Exercise » Each of the entries below needs to be given again exactly.

Saved entries
§
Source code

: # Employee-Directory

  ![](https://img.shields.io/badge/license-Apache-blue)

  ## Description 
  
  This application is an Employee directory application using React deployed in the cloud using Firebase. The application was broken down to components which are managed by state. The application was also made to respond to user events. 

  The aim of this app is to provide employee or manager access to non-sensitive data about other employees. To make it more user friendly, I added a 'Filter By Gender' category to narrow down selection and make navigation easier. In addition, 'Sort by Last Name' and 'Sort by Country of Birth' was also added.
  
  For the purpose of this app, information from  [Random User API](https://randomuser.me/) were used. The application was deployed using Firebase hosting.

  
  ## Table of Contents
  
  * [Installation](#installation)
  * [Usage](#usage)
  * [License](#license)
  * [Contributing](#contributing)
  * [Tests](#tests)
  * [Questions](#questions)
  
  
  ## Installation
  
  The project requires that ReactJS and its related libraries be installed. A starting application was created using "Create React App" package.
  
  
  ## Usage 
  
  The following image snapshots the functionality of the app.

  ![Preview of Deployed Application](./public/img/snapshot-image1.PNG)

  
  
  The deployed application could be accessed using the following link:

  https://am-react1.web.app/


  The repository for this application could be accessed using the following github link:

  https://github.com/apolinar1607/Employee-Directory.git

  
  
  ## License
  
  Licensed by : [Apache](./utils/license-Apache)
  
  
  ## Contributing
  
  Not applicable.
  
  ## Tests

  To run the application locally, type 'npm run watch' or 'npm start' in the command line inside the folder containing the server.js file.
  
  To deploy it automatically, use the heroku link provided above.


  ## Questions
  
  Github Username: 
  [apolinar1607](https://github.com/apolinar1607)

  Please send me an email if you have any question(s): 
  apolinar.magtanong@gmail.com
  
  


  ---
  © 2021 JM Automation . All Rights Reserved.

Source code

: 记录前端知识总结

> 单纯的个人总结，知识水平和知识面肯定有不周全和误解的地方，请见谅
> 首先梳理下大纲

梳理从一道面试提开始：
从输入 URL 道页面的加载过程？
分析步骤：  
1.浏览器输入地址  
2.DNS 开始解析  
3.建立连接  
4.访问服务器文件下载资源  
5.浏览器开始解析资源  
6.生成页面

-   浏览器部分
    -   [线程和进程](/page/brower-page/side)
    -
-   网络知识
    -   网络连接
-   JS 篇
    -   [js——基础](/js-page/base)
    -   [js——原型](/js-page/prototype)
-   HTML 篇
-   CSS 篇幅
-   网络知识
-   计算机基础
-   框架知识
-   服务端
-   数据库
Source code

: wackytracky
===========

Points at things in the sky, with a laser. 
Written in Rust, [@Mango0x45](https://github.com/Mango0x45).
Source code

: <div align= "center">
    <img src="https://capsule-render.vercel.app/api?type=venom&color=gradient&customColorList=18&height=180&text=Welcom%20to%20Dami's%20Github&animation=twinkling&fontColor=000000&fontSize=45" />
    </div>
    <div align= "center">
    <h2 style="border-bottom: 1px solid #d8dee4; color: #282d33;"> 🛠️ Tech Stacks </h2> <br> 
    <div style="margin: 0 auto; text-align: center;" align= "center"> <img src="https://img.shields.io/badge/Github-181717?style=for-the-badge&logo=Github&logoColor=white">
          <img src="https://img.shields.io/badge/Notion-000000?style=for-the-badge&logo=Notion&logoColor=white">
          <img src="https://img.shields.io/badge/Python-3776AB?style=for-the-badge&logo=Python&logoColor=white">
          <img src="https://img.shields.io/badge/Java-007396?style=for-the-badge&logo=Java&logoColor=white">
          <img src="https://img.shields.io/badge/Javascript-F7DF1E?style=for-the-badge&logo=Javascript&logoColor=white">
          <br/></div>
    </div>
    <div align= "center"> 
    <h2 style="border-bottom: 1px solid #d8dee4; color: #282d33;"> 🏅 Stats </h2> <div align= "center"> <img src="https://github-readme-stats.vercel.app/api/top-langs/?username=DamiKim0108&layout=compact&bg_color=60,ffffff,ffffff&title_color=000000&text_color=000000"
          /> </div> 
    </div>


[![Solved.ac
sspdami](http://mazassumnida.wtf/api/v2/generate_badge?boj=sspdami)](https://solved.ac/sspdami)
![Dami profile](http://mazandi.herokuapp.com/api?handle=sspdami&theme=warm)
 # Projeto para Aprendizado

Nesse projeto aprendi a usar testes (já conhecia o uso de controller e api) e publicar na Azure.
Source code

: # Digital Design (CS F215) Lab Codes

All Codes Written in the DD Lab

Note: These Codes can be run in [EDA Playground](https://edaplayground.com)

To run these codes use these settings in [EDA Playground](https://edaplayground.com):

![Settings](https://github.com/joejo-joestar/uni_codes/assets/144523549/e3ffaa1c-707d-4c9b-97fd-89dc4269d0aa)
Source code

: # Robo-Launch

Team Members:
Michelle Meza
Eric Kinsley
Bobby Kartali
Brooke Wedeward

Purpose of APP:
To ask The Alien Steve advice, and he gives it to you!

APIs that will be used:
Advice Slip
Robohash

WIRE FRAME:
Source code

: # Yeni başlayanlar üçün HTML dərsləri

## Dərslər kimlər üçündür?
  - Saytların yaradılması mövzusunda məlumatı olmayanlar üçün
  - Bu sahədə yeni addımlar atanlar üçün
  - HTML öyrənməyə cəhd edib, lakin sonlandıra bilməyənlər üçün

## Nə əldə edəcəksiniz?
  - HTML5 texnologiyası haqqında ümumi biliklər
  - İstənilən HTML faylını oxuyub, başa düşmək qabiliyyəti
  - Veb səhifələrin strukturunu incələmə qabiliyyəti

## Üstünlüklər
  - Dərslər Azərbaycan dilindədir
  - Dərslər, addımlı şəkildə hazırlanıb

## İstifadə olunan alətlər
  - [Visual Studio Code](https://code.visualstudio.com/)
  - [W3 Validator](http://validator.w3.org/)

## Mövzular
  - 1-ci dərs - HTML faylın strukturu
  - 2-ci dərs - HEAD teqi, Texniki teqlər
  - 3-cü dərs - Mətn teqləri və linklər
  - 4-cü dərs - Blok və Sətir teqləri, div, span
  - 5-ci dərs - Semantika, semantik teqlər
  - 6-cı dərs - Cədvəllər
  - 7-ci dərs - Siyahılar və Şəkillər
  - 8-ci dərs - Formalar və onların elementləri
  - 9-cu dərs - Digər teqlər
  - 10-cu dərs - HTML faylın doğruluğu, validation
§
Output of the exercise »
Source code

: # Employee-Directory

  ![](https://img.shields.io/badge/license-Apache-blue)

  ## Description 
  
  This application is an Employee directory application using React deployed in the cloud using Firebase. The application was broken down to components which are managed by state. The application was also made to respond to user events. 

  The aim of this app is to provide employee or manager access to non-sensitive data about other employees. To make it more user friendly, I added a 'Filter By Gender' category to narrow down selection and make navigation easier. In addition, 'Sort by Last Name' and 'Sort by Country of Birth' was also added.
  
  For the purpose of this app, information from  [Random User API](https://randomuser.me/) were used. The application was deployed using Firebase hosting.

  
  ## Table of Contents
  
  * [Installation](#installation)
  * [Usage](#usage)
  * [License](#license)
  * [Contributing](#contributing)
  * [Tests](#tests)
  * [Questions](#questions)
  
  
  ## Installation
  
  The project requires that ReactJS and its related libraries be installed. A starting application was created using "Create React App" package.
  
  
  ## Usage 
  
  The following image snapshots the functionality of the app.

  ![Preview of Deployed Application](./public/img/snapshot-image1.PNG)

  
  
  The deployed application could be accessed using the following link:

  https://am-react1.web.app/


  The repository for this application could be accessed using the following github link:

  https://github.com/apolinar1607/Employee-Directory.git

  
  
  ## License
  
  Licensed by : [Apache](./utils/license-Apache)
  
  
  ## Contributing
  
  Not applicable.
  
  ## Tests

  To run the application locally, type 'npm run watch' or 'npm start' in the command line inside the folder containing the server.js file.
  
  To deploy it automatically, use the heroku link provided above.


  ## Questions
  
  Github Username: 
  [apolinar1607](https://github.com/apolinar1607)

  Please send me an email if you have any question(s): 
  apolinar.magtanong@gmail.com
  
  


  ---
  © 2021 JM Automation . All Rights Reserved.

Source code

: 记录前端知识总结

> 单纯的个人总结，知识水平和知识面肯定有不周全和误解的地方，请见谅
> 首先梳理下大纲

梳理从一道面试提开始：
从输入 URL 道页面的加载过程？
分析步骤：  
1.浏览器输入地址  
2.DNS 开始解析  
3.建立连接  
4.访问服务器文件下载资源  
5.浏览器开始解析资源  
6.生成页面

-   浏览器部分
    -   [线程和进程](/page/brower-page/side)
    -
-   网络知识
    -   网络连接
-   JS 篇
    -   [js——基础](/js-page/base)
    -   [js——原型](/js-page/prototype)
-   HTML 篇
-   CSS 篇幅
-   网络知识
-   计算机基础
-   框架知识
-   服务端
-   数据库
Source code

: wackytracky
===========

Points at things in the sky, with a laser. 
Written in Rust, [@Mango0x45](https://github.com/Mango0x45).
Source code

: <div align= "center">
    <img src="https://capsule-render.vercel.app/api?type=venom&color=gradient&customColorList=18&height=180&text=Welcom%20to%20Dami's%20Github&animation=twinkling&fontColor=000000&fontSize=45" />
    </div>
    <div align= "center">
    <h2 style="border-bottom: 1px solid #d8dee4; color: #282d33;"> 🛠️ Tech Stacks </h2> <br> 
    <div style="margin: 0 auto; text-align: center;" align= "center"> <img src="https://img.shields.io/badge/Github-181717?style=for-the-badge&logo=Github&logoColor=white">
          <img src="https://img.shields.io/badge/Notion-000000?style=for-the-badge&logo=Notion&logoColor=white">
          <img src="https://img.shields.io/badge/Python-3776AB?style=for-the-badge&logo=Python&logoColor=white">
          <img src="https://img.shields.io/badge/Java-007396?style=for-the-badge&logo=Java&logoColor=white">
          <img src="https://img.shields.io/badge/Javascript-F7DF1E?style=for-the-badge&logo=Javascript&logoColor=white">
          <br/></div>
    </div>
    <div align= "center"> 
    <h2 style="border-bottom: 1px solid #d8dee4; color: #282d33;"> 🏅 Stats </h2> <div align= "center"> <img src="https://github-readme-stats.vercel.app/api/top-langs/?username=DamiKim0108&layout=compact&bg_color=60,ffffff,ffffff&title_color=000000&text_color=000000"
          /> </div> 
    </div>


[![Solved.ac
sspdami](http://mazassumnida.wtf/api/v2/generate_badge?boj=sspdami)](https://solved.ac/sspdami)
![Dami profile](http://mazandi.herokuapp.com/api?handle=sspdami&theme=warm)
 # Projeto para Aprendizado

Nesse projeto aprendi a usar testes (já conhecia o uso de controller e api) e publicar na Azure.
Source code

: # Digital Design (CS F215) Lab Codes

All Codes Written in the DD Lab

Note: These Codes can be run in [EDA Playground](https://edaplayground.com)

To run these codes use these settings in [EDA Playground](https://edaplayground.com):

![Settings](https://github.com/joejo-joestar/uni_codes/assets/144523549/e3ffaa1c-707d-4c9b-97fd-89dc4269d0aa)
Source code

: # Robo-Launch

Team Members:
Michelle Meza
Eric Kinsley
Bobby Kartali
Brooke Wedeward

Purpose of APP:
To ask The Alien Steve advice, and he gives it to you!

APIs that will be used:
Advice Slip
Robohash

WIRE FRAME:
Source code

: # Yeni başlayanlar üçün HTML dərsləri

## Dərslər kimlər üçündür?
  - Saytların yaradılması mövzusunda məlumatı olmayanlar üçün
  - Bu sahədə yeni addımlar atanlar üçün
  - HTML öyrənməyə cəhd edib, lakin sonlandıra bilməyənlər üçün

## Nə əldə edəcəksiniz?
  - HTML5 texnologiyası haqqında ümumi biliklər
  - İstənilən HTML faylını oxuyub, başa düşmək qabiliyyəti
  - Veb səhifələrin strukturunu incələmə qabiliyyəti

## Üstünlüklər
  - Dərslər Azərbaycan dilindədir
  - Dərslər, addımlı şəkildə hazırlanıb

## İstifadə olunan alətlər
  - [Visual Studio Code](https://code.visualstudio.com/)
  - [W3 Validator](http://validator.w3.org/)

## Mövzular
  - 1-ci dərs - HTML faylın strukturu
  - 2-ci dərs - HEAD teqi, Texniki teqlər
  - 3-cü dərs - Mətn teqləri və linklər
  - 4-cü dərs - Blok və Sətir teqləri, div, span
  - 5-ci dərs - Semantika, semantik teqlər
  - 6-cı dərs - Cədvəllər
  - 7-ci dərs - Siyahılar və Şəkillər
  - 8-ci dərs - Formalar və onların elementləri
  - 9-cu dərs - Digər teqlər
  - 10-cu dərs - HTML faylın doğruluğu, validation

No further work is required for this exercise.